> Raw data:

▬▬▬▬▬▬▬▬▬▬

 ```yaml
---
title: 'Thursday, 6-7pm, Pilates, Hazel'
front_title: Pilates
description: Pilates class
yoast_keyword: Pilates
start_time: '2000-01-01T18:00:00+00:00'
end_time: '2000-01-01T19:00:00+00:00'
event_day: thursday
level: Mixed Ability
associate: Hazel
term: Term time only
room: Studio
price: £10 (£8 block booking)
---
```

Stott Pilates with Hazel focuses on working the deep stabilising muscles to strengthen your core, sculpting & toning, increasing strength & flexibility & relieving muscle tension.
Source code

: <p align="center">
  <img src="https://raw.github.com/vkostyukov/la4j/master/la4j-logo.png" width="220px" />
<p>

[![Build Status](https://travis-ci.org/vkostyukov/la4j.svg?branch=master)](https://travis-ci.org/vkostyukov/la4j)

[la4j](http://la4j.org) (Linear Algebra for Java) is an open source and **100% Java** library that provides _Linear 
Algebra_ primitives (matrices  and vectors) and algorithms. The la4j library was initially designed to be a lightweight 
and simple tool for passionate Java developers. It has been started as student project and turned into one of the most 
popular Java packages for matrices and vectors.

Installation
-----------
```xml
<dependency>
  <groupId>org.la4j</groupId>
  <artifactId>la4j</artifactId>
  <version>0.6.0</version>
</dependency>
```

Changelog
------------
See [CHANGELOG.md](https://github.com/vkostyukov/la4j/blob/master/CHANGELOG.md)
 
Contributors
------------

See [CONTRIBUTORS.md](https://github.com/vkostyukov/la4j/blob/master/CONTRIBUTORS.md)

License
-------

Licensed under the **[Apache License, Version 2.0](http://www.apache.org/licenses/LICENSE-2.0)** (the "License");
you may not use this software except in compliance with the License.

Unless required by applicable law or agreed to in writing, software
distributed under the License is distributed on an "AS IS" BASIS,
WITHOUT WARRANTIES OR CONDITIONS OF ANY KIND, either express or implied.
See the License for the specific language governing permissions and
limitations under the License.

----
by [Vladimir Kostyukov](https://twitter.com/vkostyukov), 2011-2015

▬▬▬▬▬▬▬▬▬▬

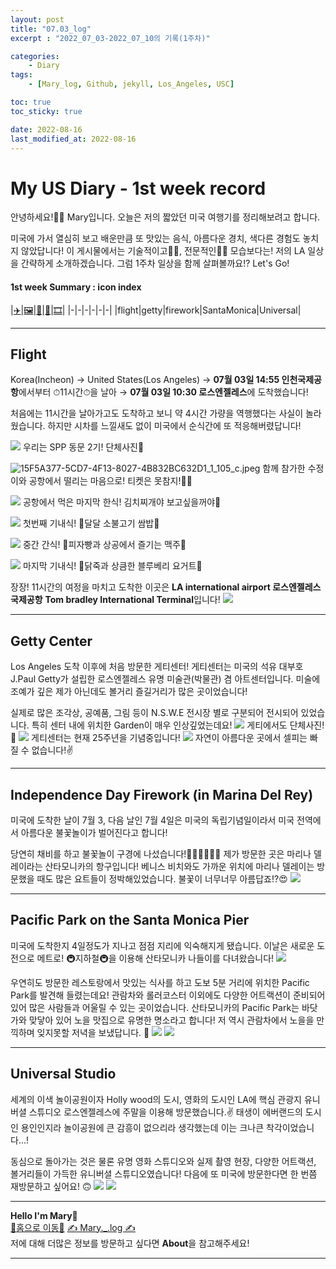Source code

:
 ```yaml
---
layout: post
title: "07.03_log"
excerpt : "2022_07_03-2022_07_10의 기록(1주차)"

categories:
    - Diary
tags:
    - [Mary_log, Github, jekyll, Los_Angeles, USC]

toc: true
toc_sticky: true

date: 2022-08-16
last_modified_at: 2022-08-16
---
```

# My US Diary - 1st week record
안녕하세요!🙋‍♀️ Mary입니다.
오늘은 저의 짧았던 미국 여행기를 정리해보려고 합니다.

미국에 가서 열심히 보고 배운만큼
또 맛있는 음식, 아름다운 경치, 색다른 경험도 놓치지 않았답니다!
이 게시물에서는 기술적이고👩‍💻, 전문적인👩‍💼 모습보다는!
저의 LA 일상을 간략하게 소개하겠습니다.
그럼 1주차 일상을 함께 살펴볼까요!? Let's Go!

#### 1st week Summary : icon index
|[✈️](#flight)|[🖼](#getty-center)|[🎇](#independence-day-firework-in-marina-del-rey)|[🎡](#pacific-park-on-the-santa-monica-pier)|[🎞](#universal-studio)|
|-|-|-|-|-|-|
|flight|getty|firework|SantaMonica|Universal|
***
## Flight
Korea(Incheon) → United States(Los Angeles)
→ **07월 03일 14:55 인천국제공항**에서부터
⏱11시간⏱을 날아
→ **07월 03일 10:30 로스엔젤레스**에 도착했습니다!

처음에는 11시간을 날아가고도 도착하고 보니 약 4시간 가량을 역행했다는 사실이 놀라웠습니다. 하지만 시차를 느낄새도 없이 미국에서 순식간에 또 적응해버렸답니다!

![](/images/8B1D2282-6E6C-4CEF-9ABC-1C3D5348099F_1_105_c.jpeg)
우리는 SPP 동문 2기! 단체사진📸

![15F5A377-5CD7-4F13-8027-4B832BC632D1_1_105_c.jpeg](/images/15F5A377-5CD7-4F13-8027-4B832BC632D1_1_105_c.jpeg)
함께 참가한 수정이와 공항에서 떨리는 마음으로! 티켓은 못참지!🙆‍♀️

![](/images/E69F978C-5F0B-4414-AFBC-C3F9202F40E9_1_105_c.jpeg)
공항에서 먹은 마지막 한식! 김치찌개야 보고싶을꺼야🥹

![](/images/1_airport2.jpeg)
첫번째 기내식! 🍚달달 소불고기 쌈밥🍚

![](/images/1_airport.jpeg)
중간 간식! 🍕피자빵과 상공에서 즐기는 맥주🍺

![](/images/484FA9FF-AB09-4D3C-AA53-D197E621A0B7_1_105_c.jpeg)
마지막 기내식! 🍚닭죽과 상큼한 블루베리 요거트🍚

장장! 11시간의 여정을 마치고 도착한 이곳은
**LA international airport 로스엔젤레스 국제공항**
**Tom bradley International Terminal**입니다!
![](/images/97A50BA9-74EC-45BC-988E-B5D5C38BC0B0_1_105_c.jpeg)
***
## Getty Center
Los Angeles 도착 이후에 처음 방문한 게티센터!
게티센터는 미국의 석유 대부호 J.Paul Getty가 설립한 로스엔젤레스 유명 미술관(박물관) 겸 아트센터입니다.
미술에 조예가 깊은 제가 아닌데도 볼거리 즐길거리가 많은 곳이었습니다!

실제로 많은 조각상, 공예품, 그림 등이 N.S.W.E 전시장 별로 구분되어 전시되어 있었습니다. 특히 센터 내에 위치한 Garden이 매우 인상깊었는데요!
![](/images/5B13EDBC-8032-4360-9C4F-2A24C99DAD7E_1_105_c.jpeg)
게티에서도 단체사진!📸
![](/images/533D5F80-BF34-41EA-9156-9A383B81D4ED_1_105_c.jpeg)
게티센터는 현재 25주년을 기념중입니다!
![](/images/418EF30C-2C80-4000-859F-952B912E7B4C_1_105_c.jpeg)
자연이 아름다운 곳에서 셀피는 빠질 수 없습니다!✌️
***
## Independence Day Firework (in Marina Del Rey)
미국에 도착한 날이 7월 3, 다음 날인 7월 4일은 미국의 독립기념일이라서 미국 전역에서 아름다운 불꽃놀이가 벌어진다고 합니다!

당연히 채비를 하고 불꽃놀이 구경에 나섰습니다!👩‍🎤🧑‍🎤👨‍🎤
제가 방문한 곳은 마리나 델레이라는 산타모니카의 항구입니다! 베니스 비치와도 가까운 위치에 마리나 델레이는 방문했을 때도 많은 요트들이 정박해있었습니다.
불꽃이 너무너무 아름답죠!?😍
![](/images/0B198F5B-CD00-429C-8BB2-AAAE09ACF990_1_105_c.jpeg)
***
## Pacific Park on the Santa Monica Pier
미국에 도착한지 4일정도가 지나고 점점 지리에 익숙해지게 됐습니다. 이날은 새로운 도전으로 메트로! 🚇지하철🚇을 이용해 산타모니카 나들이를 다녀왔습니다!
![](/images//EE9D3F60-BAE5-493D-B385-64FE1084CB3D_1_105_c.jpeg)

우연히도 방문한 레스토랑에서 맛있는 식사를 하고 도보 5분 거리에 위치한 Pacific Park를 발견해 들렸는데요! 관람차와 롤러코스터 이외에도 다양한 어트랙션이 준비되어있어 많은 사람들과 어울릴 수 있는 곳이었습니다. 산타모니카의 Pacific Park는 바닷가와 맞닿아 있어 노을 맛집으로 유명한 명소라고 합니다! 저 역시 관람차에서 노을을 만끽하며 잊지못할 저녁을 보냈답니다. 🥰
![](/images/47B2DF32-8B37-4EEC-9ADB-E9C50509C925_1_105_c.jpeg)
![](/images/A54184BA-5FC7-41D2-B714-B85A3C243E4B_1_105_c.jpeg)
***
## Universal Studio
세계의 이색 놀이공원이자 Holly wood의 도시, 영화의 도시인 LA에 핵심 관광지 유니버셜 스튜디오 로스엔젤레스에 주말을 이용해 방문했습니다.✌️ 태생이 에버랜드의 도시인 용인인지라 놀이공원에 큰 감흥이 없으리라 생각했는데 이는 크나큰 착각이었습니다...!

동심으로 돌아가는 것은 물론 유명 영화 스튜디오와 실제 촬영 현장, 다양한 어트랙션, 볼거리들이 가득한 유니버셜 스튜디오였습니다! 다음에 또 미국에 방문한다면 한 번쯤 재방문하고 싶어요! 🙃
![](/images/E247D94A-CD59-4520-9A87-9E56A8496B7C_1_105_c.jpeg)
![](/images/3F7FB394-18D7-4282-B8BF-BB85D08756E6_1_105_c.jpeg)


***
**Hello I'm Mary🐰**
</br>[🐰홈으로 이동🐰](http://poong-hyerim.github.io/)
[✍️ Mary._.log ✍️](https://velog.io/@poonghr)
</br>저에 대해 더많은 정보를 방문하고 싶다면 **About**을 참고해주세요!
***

▬▬▬▬▬▬▬▬▬▬

> Work instruction: What belongs in the answer is each line of the data that has the word "공항에서".

> Answer for this exercise:
함께 참가한 수정이와 공항에서 떨리는 마음으로! 티켓은 못참지!🙆‍♀️
공항에서 먹은 마지막 한식! 김치찌개야 보고싶을꺼야🥹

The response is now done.